Acronyms and Abbreviations

aGvHD, acute graft-versus-host disease; ADCC, antibody dependent cellular cytotoxicity; APC, antigen presenting cell; ASCT, autologous stem cell transplantation; ATLL, adult T-cell leukemia/lymphoma; BCR, B cell receptor; cHL, classical Hodgkin Lymphoma; BV, brentuximab vedotin; CAR, chimeric antigen receptor; cHL, classical Hodgkin lymphoma; CPI, checkpoint inhibitors; CR, complete response; CTLA-4, cytotoxic T-lymphocyte-associated protein 4; DC, dendritic cell; DLBCL, diffuse large B-cell lymphoma; EBV, Epstein–Barr virus; FDA, Food and Drug Administration; GITR, glucocorticoid-induced tumor necrosis factor receptor; GvHD, graft versus host disease; HRS, Hodgkin and Reed-Sternberg; HLA, human leucocyte antigen; HTLV-1, human T-cell lymphotropic virus type 1; IL-2, interleukin-2; IRAE, immune-related adverse event; JAK2, Janus kinase 2; KIR, Killer-cell immunoglobulin-like receptor; LAG-3, lymphocyte-activation gene 3; LMP, latent membrane protein; MHC, major histocompatibility complex; NHL, non-Hodgkin lymphoma; NKT, natural killer T cells; ORR, objective response rate; PD-1, programmed cell death protein 1; PD-L1, programmed death-ligand 1; PD-L2, programmed death-ligand 2; PMBCL, primary mediastinal B cell lymphoma; TIM, T-cell immunoglobulin and mucin domain; TCR, T-cell receptor; TE, effector T cell; TIL, tumor-infiltrating lymphocyte; TMB, tumor mutational burden; TNeAB, tumor neo-antigen burden; TREG, regulatory T cell.

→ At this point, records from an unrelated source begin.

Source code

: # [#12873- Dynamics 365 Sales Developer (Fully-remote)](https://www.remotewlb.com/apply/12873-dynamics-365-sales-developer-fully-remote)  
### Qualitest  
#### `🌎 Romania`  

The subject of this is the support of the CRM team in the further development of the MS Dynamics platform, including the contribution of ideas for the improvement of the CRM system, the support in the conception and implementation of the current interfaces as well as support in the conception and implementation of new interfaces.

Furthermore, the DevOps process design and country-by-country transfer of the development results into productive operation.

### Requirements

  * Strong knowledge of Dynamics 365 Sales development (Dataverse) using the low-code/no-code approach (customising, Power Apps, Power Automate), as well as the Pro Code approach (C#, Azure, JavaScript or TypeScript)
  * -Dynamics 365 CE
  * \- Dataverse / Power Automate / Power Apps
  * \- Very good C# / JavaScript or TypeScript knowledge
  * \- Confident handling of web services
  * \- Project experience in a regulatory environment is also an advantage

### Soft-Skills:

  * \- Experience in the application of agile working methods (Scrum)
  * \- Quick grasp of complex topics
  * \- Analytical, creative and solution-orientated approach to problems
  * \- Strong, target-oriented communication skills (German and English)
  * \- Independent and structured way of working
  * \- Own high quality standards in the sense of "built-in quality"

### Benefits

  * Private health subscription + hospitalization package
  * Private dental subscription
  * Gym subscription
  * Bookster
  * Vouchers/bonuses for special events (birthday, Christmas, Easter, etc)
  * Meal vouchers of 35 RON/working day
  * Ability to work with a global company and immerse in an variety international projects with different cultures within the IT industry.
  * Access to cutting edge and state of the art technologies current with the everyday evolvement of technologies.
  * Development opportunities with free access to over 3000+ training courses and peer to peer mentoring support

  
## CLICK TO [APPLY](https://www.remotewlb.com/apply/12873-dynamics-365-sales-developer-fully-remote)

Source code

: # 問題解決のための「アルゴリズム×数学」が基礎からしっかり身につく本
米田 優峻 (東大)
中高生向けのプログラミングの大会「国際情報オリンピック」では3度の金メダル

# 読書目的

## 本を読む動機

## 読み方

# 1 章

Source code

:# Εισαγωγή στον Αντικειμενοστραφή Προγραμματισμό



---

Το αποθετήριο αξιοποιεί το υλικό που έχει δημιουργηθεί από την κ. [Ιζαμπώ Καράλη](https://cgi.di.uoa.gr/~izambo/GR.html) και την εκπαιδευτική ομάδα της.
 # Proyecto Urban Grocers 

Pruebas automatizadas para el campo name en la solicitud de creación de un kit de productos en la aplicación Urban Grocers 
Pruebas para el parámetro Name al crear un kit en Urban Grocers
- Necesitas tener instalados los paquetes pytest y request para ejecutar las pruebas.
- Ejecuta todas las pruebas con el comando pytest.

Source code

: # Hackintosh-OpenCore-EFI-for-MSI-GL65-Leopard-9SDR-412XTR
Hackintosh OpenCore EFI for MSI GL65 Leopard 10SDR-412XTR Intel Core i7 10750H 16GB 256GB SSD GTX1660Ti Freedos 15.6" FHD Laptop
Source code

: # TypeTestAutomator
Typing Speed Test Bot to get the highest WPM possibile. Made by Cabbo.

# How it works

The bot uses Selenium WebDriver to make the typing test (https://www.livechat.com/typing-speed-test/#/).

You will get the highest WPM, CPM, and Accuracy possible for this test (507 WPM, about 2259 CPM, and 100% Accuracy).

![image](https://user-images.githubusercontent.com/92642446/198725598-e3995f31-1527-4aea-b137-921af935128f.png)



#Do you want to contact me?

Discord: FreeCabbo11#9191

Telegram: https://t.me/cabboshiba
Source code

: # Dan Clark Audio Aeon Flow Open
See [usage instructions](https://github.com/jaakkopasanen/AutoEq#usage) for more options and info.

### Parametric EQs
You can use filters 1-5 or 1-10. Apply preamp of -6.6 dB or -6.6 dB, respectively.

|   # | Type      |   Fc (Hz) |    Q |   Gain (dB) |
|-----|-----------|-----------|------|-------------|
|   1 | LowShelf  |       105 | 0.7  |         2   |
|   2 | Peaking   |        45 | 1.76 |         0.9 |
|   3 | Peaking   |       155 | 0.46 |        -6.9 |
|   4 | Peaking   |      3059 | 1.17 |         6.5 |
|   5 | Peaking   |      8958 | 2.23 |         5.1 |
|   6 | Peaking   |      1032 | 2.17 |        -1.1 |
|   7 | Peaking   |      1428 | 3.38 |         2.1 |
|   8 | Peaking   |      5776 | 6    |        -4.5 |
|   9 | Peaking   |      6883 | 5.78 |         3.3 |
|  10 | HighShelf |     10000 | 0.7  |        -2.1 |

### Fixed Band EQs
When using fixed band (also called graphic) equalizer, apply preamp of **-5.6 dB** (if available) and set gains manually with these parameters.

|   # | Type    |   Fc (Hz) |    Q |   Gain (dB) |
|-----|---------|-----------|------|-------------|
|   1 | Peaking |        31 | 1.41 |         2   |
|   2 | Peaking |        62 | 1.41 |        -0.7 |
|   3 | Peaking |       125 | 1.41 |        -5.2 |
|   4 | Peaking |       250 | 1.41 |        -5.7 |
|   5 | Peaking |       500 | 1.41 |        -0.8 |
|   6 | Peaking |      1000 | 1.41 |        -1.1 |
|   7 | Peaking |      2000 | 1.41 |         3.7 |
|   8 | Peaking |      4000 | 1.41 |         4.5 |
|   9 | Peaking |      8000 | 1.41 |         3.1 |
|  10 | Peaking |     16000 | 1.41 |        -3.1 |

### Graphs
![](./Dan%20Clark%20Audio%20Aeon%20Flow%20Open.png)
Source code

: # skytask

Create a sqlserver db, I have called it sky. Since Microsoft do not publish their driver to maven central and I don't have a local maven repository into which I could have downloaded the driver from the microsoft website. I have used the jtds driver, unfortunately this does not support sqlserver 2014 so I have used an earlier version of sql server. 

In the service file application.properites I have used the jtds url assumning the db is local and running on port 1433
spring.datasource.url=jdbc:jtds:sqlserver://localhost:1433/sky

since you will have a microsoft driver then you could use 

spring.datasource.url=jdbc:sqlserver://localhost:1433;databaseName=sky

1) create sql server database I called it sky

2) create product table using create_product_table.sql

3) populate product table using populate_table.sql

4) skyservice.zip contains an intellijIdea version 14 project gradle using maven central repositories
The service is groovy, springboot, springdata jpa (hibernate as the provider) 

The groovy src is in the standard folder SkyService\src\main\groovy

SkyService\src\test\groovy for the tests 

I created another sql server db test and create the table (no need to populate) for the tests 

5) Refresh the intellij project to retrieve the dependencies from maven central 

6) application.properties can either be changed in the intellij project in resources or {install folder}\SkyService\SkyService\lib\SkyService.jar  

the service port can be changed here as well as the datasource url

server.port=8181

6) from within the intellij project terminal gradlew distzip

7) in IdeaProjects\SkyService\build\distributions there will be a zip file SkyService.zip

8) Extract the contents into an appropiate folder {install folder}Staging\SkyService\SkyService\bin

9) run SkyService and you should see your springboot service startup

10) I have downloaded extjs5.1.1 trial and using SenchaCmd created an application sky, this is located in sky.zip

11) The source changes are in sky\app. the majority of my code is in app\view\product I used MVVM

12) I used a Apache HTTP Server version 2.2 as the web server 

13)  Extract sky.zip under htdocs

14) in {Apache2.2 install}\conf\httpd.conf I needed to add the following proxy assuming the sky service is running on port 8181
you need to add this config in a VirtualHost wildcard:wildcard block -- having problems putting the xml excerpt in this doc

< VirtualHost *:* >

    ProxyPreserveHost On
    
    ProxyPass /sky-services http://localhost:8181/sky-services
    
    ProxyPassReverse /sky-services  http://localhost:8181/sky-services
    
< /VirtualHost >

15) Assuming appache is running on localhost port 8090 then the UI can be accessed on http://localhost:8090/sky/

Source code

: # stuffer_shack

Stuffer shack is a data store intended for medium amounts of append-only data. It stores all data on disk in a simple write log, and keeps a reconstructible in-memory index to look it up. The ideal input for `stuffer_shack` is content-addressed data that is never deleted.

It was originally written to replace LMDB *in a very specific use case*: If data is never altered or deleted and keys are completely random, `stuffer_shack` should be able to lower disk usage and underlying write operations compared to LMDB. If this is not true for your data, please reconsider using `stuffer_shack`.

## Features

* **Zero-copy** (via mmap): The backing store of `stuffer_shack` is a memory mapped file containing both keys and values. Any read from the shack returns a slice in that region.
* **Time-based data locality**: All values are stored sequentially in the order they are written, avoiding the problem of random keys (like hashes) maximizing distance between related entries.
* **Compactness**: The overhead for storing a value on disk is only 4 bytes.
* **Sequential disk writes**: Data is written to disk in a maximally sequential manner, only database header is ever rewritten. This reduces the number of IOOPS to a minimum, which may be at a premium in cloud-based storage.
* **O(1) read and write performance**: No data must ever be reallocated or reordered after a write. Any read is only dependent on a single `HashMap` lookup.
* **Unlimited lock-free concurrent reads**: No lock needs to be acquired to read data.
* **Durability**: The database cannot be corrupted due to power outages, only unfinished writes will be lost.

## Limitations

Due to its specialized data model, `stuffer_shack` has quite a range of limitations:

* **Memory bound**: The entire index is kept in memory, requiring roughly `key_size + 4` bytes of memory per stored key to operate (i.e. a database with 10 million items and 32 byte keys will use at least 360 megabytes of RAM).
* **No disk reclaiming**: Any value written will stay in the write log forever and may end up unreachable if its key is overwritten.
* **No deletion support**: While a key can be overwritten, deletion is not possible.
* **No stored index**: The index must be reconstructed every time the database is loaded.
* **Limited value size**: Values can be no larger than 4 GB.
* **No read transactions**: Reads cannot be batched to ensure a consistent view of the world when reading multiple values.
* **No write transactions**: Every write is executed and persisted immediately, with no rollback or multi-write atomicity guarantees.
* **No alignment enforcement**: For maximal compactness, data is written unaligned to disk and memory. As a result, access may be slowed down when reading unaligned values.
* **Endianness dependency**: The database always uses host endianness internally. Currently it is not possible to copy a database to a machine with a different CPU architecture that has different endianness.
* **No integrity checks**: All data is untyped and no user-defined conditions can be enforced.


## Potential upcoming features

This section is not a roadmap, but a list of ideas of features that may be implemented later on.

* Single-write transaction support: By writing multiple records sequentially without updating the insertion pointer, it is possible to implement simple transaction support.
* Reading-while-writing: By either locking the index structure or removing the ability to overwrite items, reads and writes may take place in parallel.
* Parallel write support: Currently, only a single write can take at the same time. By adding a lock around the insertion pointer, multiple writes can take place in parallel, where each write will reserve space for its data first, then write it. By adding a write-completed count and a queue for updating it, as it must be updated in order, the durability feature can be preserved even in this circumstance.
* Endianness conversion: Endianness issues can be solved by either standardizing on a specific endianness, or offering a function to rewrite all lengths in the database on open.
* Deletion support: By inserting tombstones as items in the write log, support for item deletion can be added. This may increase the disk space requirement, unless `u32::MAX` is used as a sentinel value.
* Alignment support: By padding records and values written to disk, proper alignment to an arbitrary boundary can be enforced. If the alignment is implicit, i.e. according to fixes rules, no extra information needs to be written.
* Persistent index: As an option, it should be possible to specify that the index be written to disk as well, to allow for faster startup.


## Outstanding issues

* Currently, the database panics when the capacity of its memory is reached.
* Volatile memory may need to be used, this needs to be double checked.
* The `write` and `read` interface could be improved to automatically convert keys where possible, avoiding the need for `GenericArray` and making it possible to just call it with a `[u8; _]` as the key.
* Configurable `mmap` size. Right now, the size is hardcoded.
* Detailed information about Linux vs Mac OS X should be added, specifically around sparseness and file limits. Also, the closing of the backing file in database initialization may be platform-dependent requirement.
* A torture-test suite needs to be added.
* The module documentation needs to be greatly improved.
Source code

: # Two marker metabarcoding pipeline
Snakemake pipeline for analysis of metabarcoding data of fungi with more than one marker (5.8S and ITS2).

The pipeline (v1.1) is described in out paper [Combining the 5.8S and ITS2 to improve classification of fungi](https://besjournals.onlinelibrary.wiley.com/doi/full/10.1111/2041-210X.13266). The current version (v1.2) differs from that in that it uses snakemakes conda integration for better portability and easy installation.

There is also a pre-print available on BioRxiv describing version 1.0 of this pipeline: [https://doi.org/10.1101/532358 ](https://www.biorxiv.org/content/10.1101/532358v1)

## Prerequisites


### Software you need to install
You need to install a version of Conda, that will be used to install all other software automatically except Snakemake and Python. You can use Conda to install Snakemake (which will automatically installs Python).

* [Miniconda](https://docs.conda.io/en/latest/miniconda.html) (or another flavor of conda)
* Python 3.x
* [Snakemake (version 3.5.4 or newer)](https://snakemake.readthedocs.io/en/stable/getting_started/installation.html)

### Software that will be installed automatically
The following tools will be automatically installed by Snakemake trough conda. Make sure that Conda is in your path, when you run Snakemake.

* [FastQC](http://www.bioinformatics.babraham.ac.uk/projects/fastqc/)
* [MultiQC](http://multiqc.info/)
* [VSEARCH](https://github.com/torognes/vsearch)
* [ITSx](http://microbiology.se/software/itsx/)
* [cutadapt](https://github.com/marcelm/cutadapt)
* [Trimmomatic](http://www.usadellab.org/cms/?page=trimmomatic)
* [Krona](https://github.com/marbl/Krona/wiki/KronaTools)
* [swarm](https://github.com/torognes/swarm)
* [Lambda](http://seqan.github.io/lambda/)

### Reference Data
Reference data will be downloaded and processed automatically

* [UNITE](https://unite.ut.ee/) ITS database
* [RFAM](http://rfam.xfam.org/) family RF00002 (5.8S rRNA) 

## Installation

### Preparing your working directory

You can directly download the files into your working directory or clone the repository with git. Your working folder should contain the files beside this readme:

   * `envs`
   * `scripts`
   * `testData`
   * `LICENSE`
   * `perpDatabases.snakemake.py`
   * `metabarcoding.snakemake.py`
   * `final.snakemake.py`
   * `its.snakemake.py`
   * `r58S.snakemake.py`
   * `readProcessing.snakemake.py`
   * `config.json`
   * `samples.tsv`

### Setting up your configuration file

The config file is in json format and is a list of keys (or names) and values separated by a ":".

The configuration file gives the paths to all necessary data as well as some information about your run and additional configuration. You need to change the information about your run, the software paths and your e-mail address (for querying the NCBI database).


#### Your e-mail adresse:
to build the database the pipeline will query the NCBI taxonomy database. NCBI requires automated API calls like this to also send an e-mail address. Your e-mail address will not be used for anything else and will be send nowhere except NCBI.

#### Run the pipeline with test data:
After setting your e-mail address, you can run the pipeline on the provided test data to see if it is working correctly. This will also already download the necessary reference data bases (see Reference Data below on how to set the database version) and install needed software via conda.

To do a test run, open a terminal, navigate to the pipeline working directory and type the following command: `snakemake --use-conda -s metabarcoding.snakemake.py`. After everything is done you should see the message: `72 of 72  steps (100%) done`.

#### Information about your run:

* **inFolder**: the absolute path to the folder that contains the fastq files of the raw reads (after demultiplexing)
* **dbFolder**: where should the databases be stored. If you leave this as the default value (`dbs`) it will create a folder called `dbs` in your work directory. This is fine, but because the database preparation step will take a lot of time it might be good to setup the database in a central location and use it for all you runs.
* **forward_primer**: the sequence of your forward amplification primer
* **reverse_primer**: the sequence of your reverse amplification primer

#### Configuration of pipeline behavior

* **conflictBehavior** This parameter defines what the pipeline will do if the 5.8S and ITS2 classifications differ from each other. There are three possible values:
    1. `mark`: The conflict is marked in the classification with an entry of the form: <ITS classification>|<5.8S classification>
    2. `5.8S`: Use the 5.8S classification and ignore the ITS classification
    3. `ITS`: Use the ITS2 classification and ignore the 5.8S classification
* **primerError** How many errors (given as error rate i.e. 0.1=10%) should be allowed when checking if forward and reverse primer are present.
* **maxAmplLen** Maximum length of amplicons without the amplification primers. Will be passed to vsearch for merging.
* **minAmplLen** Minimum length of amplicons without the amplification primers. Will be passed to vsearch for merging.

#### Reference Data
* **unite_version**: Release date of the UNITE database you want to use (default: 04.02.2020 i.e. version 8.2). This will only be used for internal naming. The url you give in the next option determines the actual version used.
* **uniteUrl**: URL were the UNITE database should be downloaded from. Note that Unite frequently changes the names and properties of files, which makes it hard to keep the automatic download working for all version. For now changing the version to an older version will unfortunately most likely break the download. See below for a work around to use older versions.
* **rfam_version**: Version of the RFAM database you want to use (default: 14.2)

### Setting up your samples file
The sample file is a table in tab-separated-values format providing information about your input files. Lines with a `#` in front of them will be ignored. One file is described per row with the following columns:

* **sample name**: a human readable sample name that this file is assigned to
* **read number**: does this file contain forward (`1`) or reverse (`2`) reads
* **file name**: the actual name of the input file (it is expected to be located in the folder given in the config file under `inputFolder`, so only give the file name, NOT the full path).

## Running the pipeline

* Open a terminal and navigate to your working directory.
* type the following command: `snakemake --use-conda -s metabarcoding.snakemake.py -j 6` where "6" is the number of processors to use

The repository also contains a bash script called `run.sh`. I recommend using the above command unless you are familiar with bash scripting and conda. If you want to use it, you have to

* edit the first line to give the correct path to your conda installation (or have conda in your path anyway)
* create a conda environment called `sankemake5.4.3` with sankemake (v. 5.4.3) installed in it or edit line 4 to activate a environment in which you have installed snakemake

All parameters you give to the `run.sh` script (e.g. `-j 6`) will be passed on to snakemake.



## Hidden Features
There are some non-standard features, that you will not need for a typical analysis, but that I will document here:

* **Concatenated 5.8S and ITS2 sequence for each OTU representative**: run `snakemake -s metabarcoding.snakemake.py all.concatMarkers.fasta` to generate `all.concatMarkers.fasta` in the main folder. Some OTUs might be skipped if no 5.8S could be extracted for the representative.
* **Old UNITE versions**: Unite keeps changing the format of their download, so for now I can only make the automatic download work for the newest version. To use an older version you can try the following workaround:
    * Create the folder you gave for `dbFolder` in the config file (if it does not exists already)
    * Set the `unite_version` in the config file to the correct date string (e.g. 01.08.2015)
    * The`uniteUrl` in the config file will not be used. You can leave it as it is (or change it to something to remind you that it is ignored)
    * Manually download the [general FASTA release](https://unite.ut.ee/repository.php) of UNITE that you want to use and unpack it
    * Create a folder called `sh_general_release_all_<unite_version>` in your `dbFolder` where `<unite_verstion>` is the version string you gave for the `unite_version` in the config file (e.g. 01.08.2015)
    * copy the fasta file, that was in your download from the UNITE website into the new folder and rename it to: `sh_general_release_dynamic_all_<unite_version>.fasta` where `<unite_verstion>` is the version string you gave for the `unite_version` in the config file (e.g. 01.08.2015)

Immune checkpoints represent one of the most promising therapeutic targets for amplifying antitumor immune responses in patients with cancer. They consist of an array of inhibitory pathways that are crucial for maintaining self-tolerance and modulating the duration and amplitude of physiological immune responses. Tumors subvert some of these inhibitory pathways as a major mechanism of immune resistance, particularly to suppress tumor antigen–specific T-cell responses. Although there is an extended array of receptors that exert inhibitory effects, the two that are most advanced in terms of development of targeted therapeutics are ...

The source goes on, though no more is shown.